## ABOUT THIS TASK
Whenever a line in the material below includes "wrapper", copy that line.
(DATA UNDER STUDY Opens)
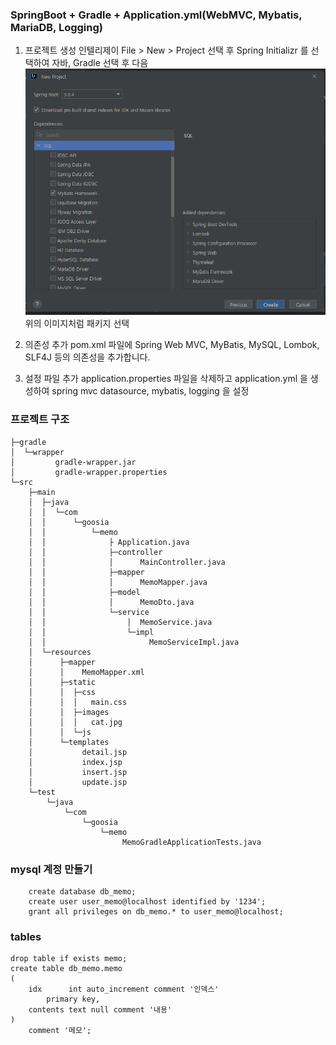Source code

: ### SpringBoot + Gradle + Application.yml(WebMVC, Mybatis, MariaDB, Logging)

1. 프로젝트 생성
인텔리제이 File > New > Project 선택 후 Spring Initializr 를 선택하여 자바, Gradle 선택 후 다음\
![selectWhat.png](selectWhat.png)\
위의 이미지처럼 패키지 선택

2. 의존성 추가
pom.xml 파일에 Spring Web MVC, MyBatis, MySQL, Lombok, SLF4J 등의 의존성을 추가합니다.

3. 설정 파일 추가
application.properties 파일을 삭제하고 application.yml 을 생성하여 spring mvc datasource, mybatis, logging 을 설정


### 프로젝트 구조
```
├─gradle
│  └─wrapper
│         gradle-wrapper.jar
│         gradle-wrapper.properties
└─src
    ├─main
    │  ├─java
    │  │  └─com
    │  │      └─goosia
    │  │          └─memo
    │  │              ├ Application.java
    │  │              ├─controller
    │  │              │      MainController.java
    │  │              ├─mapper
    │  │              │      MemoMapper.java
    │  │              ├─model
    │  │              │      MemoDto.java
    │  │              └─service
    │  │                  │  MemoService.java
    │  │                  └─impl
    │  │                       MemoServiceImpl.java
    │  └─resources
    │      ├─mapper
    │      │    MemoMapper.xml
    │      ├─static
    │      │  ├─css
    │      │  │   main.css
    │      │  ├─images
    │      │  │   cat.jpg
    │      │  └─js
    │      └─templates
    │           detail.jsp
    │           index.jsp
    │           insert.jsp
    │           update.jsp
    └─test
        └─java
            └─com
                └─goosia
                    └─memo
                         MemoGradleApplicationTests.java

```

### mysql 계정 만들기
```
    create database db_memo;
    create user user_memo@localhost identified by '1234';
    grant all privileges on db_memo.* to user_memo@localhost;
```

### tables
```
drop table if exists memo;
create table db_memo.memo
(
    idx      int auto_increment comment '인덱스'
        primary key,
    contents text null comment '내용'
)
    comment '메모';
```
(DATA UNDER STUDY Closes)
## SOLUTION
│  └─wrapper
│         gradle-wrapper.jar
│         gradle-wrapper.properties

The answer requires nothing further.